Items from a data source:
#####
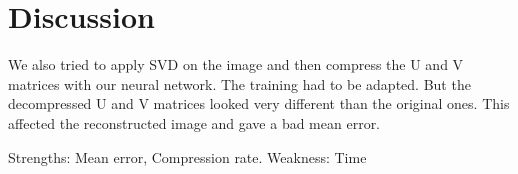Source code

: \section{Discussion}

We also tried to apply SVD on the image and then compress the U and V matrices with our neural network. The training had to be adapted. But the decompressed U and V matrices looked very different than the original ones. This affected the reconstructed image and gave a bad mean error.\newline

Strengths: Mean error, Compression rate. \newline
Weakness: Time
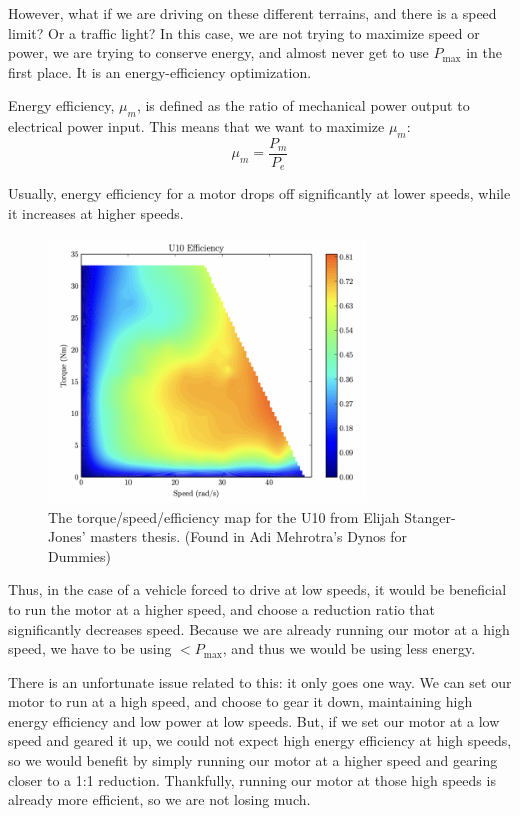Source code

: \documentclass[12pt]{article}
\begin{document}
However, what if we are driving on these different terrains, and there is a speed limit? Or a traffic light? In this case, we are not trying to maximize speed or power, we are trying to conserve energy, and almost never get to use $P_{\max}$ in the first place. It is an energy-efficiency optimization.

Energy efficiency, $\mu_{m}$, is defined as the ratio of mechanical power output to electrical power input. This means that we want to maximize $\mu_{m}$:
\begin{equation}
  \mu_{m} = \frac{P_{m}}{P_{e}}
\end{equation}

Usually, energy efficiency for a motor drops off significantly at lower speeds, while it increases at higher speeds. 

\begin{figure}[H]
  \centering
  \includegraphics[width=0.75\textwidth]{motor-efficiency.png}
  \caption{The torque/speed/efficiency map for the U10 from Elijah Stanger-Jones’ masters thesis. (Found in Adi Mehrotra's Dynos for Dummies)}\label{fig:motor_efficiency}
\end{figure}

Thus, in the case of a vehicle forced to drive at low speeds, it would be beneficial to run the motor at a higher speed, and choose a reduction ratio that significantly decreases speed. Because we are already running our motor at a high speed, we have to be using $< P_{\max}$, and thus we would be using less energy.

There is an unfortunate issue related to this: it only goes one way. We can set our motor to run at a high speed, and choose to gear it down, maintaining high energy efficiency and low power at low speeds. But, if we set our motor at a low speed and geared it up, we could not expect high energy efficiency at high speeds, so we would benefit by simply running our motor at a higher speed and gearing closer to a 1:1 reduction. Thankfully, running our motor at those high speeds is already more efficient, so we are not losing much.
\end{document}
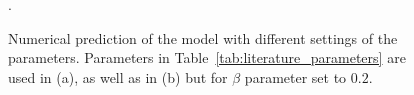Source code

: \begin{figure}[!ht]\centering
{}
\caption{Numerical prediction of the model with different settings of the parameters. Parameters in Table~\ref{tab:literature_parameters} are used in (a), as well as in (b) but for $\beta$ parameter set to $0.2$.}.
\end{figure}



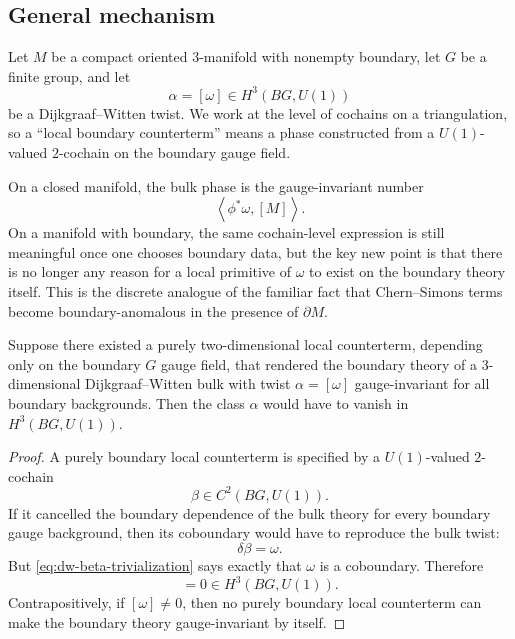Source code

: \subsection{General mechanism}

\begin{assumption}\label{ass:dw-boundary}
Let $M$ be a compact oriented $3$-manifold with nonempty boundary, let $G$ be a finite group, and let
\begin{equation*}
\alpha=[\omega]\in H^3(BG,U(1))
\end{equation*}
be a Dijkgraaf--Witten twist. We work at the level of cochains on a triangulation, so a ``local boundary counterterm'' means a phase constructed from a $U(1)$-valued $2$-cochain on the boundary gauge field.
\end{assumption}

\noindent On a closed manifold, the bulk phase is the gauge-invariant number
\begin{equation*}
\left\langle \phi^*\omega,[M]\right\rangle.
\end{equation*}
On a manifold with boundary, the same cochain-level expression is still meaningful once one chooses boundary data, but the key new point is that there is no longer any reason for a local primitive of $\omega$ to exist on the boundary theory itself. This is the discrete analogue of the familiar fact that Chern--Simons terms become boundary-anomalous in the presence of $\partial M$.

\begin{proposition}\label{prop:dw-boundary-obstruction}
Suppose there existed a purely two-dimensional local counterterm, depending only on the boundary $G$ gauge field, that rendered the boundary theory of a $3$-dimensional Dijkgraaf--Witten bulk with twist $\alpha=[\omega]$ gauge-invariant for all boundary backgrounds. Then the class $\alpha$ would have to vanish in $H^3(BG,U(1))$.
\end{proposition}

\begin{proof}
A purely boundary local counterterm is specified by a $U(1)$-valued $2$-cochain
\begin{equation*}
\beta \in C^2(BG,U(1)).
\end{equation*}
If it cancelled the boundary dependence of the bulk theory for every boundary gauge background, then its coboundary would have to reproduce the bulk twist:
\begin{equation}\label{eq:dw-beta-trivialization}
\delta \beta = \omega.
\end{equation}
But \eqref{eq:dw-beta-trivialization} says exactly that $\omega$ is a coboundary. Therefore
\begin{equation*}
[\omega]=0\in H^3(BG,U(1)).
\end{equation*}
Contrapositively, if $[\omega]\neq 0$, then no purely boundary local counterterm can make the boundary theory gauge-invariant by itself.
\end{proof}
#####
> _Instructions to follow_
Exclude the pictures and reproduce every entry exactly.

> _Answer to the problem_
Source code

: \section{Discussion}

We also tried to apply SVD on the image and then compress the U and V matrices with our neural network. The training had to be adapted. But the decompressed U and V matrices looked very different than the original ones. This affected the reconstructed image and gave a bad mean error.\newline

Strengths: Mean error, Compression rate. \newline
Weakness: Time
Source code

: \documentclass[12pt]{article}
\begin{document}
However, what if we are driving on these different terrains, and there is a speed limit? Or a traffic light? In this case, we are not trying to maximize speed or power, we are trying to conserve energy, and almost never get to use $P_{\max}$ in the first place. It is an energy-efficiency optimization.

Energy efficiency, $\mu_{m}$, is defined as the ratio of mechanical power output to electrical power input. This means that we want to maximize $\mu_{m}$:
\begin{equation}
  \mu_{m} = \frac{P_{m}}{P_{e}}
\end{equation}

Usually, energy efficiency for a motor drops off significantly at lower speeds, while it increases at higher speeds. 

\begin{figure}[H]
  \centering
  \includegraphics[width=0.75\textwidth]{motor-efficiency.png}
  \caption{The torque/speed/efficiency map for the U10 from Elijah Stanger-Jones’ masters thesis. (Found in Adi Mehrotra's Dynos for Dummies)}\label{fig:motor_efficiency}
\end{figure}

Thus, in the case of a vehicle forced to drive at low speeds, it would be beneficial to run the motor at a higher speed, and choose a reduction ratio that significantly decreases speed. Because we are already running our motor at a high speed, we have to be using $< P_{\max}$, and thus we would be using less energy.

There is an unfortunate issue related to this: it only goes one way. We can set our motor to run at a high speed, and choose to gear it down, maintaining high energy efficiency and low power at low speeds. But, if we set our motor at a low speed and geared it up, we could not expect high energy efficiency at high speeds, so we would benefit by simply running our motor at a higher speed and gearing closer to a 1:1 reduction. Thankfully, running our motor at those high speeds is already more efficient, so we are not losing much.
\end{document}
Source code

: \begin{figure}[!ht]\centering
{}
\caption{Numerical prediction of the model with different settings of the parameters. Parameters in Table~\ref{tab:literature_parameters} are used in (a), as well as in (b) but for $\beta$ parameter set to $0.2$.}.
\end{figure}



Source code

: \subsection{General mechanism}

\begin{assumption}\label{ass:dw-boundary}
Let $M$ be a compact oriented $3$-manifold with nonempty boundary, let $G$ be a finite group, and let
\begin{equation*}
\alpha=[\omega]\in H^3(BG,U(1))
\end{equation*}
be a Dijkgraaf--Witten twist. We work at the level of cochains on a triangulation, so a ``local boundary counterterm'' means a phase constructed from a $U(1)$-valued $2$-cochain on the boundary gauge field.
\end{assumption}

\noindent On a closed manifold, the bulk phase is the gauge-invariant number
\begin{equation*}
\left\langle \phi^*\omega,[M]\right\rangle.
\end{equation*}
On a manifold with boundary, the same cochain-level expression is still meaningful once one chooses boundary data, but the key new point is that there is no longer any reason for a local primitive of $\omega$ to exist on the boundary theory itself. This is the discrete analogue of the familiar fact that Chern--Simons terms become boundary-anomalous in the presence of $\partial M$.

\begin{proposition}\label{prop:dw-boundary-obstruction}
Suppose there existed a purely two-dimensional local counterterm, depending only on the boundary $G$ gauge field, that rendered the boundary theory of a $3$-dimensional Dijkgraaf--Witten bulk with twist $\alpha=[\omega]$ gauge-invariant for all boundary backgrounds. Then the class $\alpha$ would have to vanish in $H^3(BG,U(1))$.
\end{proposition}

\begin{proof}
A purely boundary local counterterm is specified by a $U(1)$-valued $2$-cochain
\begin{equation*}
\beta \in C^2(BG,U(1)).
\end{equation*}
If it cancelled the boundary dependence of the bulk theory for every boundary gauge background, then its coboundary would have to reproduce the bulk twist:
\begin{equation}\label{eq:dw-beta-trivialization}
\delta \beta = \omega.
\end{equation}
But \eqref{eq:dw-beta-trivialization} says exactly that $\omega$ is a coboundary. Therefore
\begin{equation*}
[\omega]=0\in H^3(BG,U(1)).
\end{equation*}
Contrapositively, if $[\omega]\neq 0$, then no purely boundary local counterterm can make the boundary theory gauge-invariant by itself.
\end{proof}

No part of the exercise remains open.